» What needs to be done
Retype only the lines at the head of the records, first through the one with "So after a day", exactly as written.
(Exercise material begins)
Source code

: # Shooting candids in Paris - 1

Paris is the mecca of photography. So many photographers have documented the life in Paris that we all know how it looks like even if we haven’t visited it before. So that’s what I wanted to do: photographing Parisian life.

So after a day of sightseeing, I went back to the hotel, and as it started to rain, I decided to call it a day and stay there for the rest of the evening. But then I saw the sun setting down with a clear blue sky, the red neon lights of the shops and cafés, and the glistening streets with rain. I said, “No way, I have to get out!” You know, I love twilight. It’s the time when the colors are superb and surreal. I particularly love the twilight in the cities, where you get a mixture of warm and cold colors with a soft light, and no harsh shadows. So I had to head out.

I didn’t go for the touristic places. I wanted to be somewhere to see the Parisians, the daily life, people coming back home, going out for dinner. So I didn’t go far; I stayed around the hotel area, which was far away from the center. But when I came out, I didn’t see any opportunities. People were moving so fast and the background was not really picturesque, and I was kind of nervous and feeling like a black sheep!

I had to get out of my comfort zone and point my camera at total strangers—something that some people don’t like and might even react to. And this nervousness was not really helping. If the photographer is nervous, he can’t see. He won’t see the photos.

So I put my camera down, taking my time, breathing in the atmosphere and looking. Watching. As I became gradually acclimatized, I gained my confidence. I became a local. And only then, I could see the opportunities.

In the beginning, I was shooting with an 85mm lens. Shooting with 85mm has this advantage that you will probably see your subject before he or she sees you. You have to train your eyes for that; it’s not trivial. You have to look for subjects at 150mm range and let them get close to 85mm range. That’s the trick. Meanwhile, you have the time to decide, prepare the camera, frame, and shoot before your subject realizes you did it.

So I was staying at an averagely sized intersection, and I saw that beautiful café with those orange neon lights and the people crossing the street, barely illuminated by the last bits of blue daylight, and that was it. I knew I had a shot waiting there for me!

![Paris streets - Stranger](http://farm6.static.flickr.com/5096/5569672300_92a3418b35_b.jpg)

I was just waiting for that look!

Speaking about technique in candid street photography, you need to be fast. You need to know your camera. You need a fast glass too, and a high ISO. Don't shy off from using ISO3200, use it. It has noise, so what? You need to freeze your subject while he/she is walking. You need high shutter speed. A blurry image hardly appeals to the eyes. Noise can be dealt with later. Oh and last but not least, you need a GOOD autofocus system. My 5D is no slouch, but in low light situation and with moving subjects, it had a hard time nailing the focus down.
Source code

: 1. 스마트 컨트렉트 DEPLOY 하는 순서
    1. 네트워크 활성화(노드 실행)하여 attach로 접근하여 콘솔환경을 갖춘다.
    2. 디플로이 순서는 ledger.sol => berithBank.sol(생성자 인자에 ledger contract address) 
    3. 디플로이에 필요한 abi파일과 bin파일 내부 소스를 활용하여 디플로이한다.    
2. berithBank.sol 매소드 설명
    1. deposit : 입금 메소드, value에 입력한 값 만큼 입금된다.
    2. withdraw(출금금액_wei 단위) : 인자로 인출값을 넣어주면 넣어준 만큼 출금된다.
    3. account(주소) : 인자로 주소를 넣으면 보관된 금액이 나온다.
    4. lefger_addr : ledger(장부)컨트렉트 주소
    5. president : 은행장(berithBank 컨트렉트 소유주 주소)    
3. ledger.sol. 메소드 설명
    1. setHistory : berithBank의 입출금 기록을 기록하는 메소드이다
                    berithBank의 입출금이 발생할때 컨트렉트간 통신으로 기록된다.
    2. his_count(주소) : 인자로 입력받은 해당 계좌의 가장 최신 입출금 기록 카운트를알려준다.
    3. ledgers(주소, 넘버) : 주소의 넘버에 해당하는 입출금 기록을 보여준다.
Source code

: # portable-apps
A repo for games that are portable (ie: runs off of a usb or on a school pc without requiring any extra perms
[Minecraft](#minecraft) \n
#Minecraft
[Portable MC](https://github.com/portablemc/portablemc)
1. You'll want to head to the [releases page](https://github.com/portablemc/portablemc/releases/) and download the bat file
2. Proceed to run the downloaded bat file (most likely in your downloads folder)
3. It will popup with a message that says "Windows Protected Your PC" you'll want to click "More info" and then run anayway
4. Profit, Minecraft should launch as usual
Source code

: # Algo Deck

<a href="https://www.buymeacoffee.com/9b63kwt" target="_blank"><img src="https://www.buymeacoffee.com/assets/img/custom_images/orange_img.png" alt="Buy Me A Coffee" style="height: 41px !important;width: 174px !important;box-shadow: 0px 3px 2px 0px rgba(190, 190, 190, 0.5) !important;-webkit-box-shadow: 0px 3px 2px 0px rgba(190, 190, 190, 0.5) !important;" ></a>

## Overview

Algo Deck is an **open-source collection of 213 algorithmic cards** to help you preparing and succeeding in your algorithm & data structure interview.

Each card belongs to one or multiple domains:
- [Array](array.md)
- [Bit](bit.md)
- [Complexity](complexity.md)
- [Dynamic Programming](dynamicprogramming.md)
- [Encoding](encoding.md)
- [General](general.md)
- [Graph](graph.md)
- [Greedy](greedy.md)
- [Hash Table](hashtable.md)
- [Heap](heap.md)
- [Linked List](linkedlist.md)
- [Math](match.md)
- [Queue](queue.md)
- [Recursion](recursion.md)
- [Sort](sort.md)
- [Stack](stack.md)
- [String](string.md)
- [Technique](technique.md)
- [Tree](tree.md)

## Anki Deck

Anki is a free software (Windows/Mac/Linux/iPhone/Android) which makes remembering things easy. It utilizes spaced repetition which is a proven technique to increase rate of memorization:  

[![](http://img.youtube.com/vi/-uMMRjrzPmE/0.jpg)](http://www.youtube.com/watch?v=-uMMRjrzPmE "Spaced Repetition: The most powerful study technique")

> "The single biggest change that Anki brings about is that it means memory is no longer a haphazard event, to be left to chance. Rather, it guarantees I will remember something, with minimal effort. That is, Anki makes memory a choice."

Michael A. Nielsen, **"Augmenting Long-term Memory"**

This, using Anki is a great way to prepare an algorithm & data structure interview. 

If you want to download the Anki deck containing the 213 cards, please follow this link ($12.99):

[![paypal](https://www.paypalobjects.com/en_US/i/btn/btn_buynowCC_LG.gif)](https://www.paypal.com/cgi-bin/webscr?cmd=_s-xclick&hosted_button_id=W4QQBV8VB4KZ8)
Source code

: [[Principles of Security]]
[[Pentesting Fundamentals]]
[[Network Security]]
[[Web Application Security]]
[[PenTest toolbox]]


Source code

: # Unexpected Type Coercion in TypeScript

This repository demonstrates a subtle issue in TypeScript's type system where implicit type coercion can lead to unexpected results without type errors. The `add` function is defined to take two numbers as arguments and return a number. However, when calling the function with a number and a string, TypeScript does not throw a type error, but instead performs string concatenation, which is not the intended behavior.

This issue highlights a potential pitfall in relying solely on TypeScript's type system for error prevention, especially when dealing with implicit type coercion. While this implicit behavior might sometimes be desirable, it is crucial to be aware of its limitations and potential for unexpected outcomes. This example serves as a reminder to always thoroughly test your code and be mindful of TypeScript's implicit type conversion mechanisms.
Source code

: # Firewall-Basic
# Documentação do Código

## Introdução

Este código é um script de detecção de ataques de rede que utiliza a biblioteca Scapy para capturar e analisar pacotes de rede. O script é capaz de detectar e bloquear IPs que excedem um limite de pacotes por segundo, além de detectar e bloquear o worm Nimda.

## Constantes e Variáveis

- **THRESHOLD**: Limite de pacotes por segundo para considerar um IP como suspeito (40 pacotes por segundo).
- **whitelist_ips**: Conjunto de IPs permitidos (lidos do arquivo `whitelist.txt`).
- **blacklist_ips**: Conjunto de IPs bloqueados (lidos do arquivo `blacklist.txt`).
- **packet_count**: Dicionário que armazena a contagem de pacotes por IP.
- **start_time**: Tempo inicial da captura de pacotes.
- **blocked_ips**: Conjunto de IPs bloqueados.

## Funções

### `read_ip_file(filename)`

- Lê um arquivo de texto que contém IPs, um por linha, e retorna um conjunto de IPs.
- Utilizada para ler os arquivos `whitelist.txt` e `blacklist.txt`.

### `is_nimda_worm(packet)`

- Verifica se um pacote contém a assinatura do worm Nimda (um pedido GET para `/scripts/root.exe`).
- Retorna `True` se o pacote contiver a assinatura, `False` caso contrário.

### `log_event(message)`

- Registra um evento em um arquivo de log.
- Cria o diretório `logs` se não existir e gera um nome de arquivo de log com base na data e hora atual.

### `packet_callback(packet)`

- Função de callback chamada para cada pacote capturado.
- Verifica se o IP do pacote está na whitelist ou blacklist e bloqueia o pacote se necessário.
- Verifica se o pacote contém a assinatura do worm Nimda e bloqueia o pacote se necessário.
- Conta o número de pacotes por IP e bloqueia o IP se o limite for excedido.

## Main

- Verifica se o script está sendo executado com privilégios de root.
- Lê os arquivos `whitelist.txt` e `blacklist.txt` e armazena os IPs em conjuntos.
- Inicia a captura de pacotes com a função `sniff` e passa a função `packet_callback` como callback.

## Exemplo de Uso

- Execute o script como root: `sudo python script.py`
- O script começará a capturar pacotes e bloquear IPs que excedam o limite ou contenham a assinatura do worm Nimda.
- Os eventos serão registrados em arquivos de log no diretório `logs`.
(Exercise material ends)
» Exercise response
Source code

: # Shooting candids in Paris - 1

Paris is the mecca of photography. So many photographers have documented the life in Paris that we all know how it looks like even if we haven’t visited it before. So that’s what I wanted to do: photographing Parisian life.

So after a day of sightseeing, I went back to the hotel, and as it started to rain, I decided to call it a day and stay there for the rest of the evening. But then I saw the sun setting down with a clear blue sky, the red neon lights of the shops and cafés, and the glistening streets with rain. I said, “No way, I have to get out!” You know, I love twilight. It’s the time when the colors are superb and surreal. I particularly love the twilight in the cities, where you get a mixture of warm and cold colors with a soft light, and no harsh shadows. So I had to head out.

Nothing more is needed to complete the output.